I have never, in my entire life, been so fundamentally freezing fucking cold.
I should have known what to expect when I looked out of the window of the plane and saw everything below completely covered in snow. I should have listened—really listened—when the Captain came over the PA to inform us we’d shortly be landing in Calgary, the local time was 2.55pm and the temperature on the ground was a balmy -26°C with a low that night expected to be in the vicinity of -30°C.
But it didn’t really sink in.
It’s one of those things you seriously cannot understand until you’ve actually experienced it.
I had a three hour layover in Calgary before my flight to Grande Prairie. I got myself through the CBSA Primary Inspection and Customs, and lugged my suitcase off the carousel, and my next order of business was to find the airport’s smoking area.
It was outside.
I was wearing a short padded winter jacket and lined hiking boots that looked and felt more like trainers. I had a pair of leather gloves stuffed into my pockets. I zipped up the jacket and put the gloves on and stepped through the airport doors.

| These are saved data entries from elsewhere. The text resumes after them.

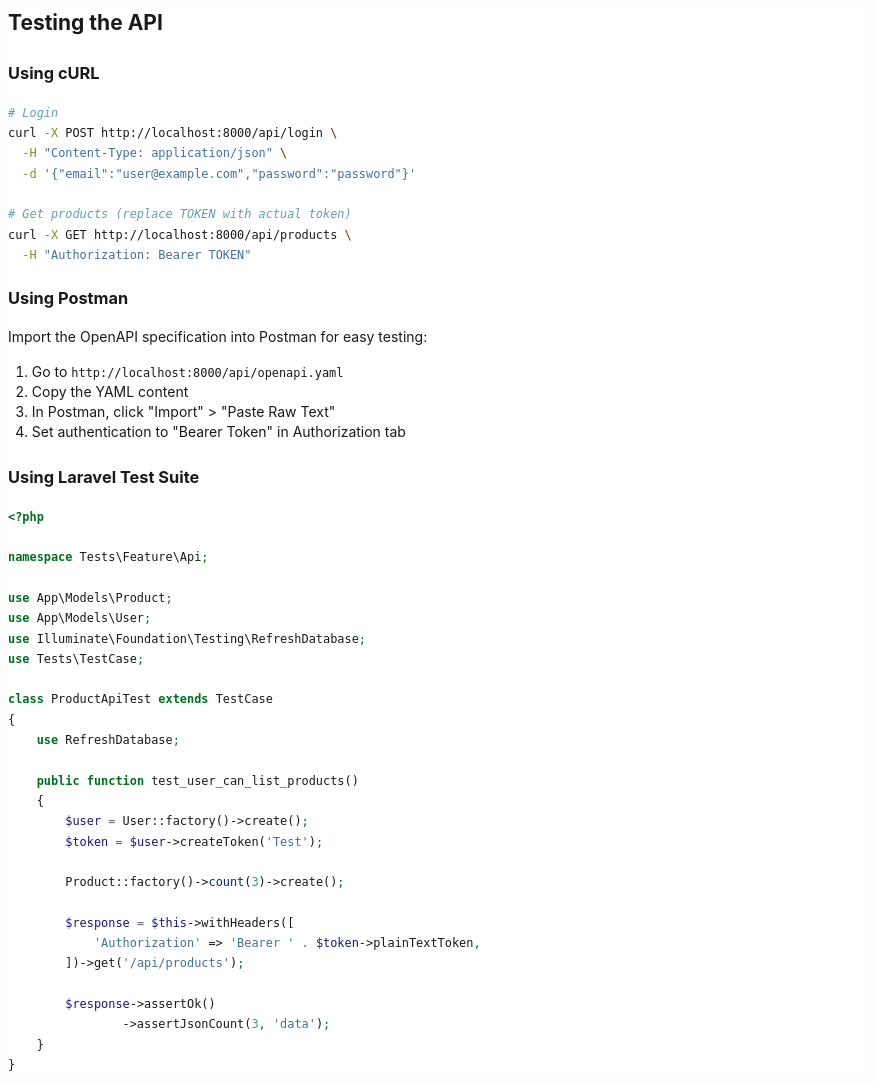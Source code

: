 ## Testing the API

### Using cURL

```bash
# Login
curl -X POST http://localhost:8000/api/login \
  -H "Content-Type: application/json" \
  -d '{"email":"user@example.com","password":"password"}'

# Get products (replace TOKEN with actual token)
curl -X GET http://localhost:8000/api/products \
  -H "Authorization: Bearer TOKEN"
```

### Using Postman

Import the OpenAPI specification into Postman for easy testing:

1. Go to `http://localhost:8000/api/openapi.yaml`
2. Copy the YAML content
3. In Postman, click "Import" > "Paste Raw Text"
4. Set authentication to "Bearer Token" in Authorization tab

### Using Laravel Test Suite

```php
<?php

namespace Tests\Feature\Api;

use App\Models\Product;
use App\Models\User;
use Illuminate\Foundation\Testing\RefreshDatabase;
use Tests\TestCase;

class ProductApiTest extends TestCase
{
    use RefreshDatabase;

    public function test_user_can_list_products()
    {
        $user = User::factory()->create();
        $token = $user->createToken('Test');

        Product::factory()->count(3)->create();

        $response = $this->withHeaders([
            'Authorization' => 'Bearer ' . $token->plainTextToken,
        ])->get('/api/products');

        $response->assertOk()
                ->assertJsonCount(3, 'data');
    }
}
```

I once had an uncle who worked for British Airways. He loved Canada. He flew there as often as he could for his holidays. He particularly loved the Canadian prairies in the winter. From Uncle Fred I learned that the winter weather in Canada was “exhilarantly bracing.”
Those are not the words I would have used to describe the moment Calgary’s -26°C winter chill met my woefully unprepared face, hands, feet and body. It was penetrating, aggressive and relentlessly unmerciful. I couldn’t see myself lasting two minutes outside, let alone the time it would take to smoke one cigarette.
I turned around and went back into the terminal and vowed, first, that my Uncle Fred was insane, and second, that I would give up my evil habit there and then.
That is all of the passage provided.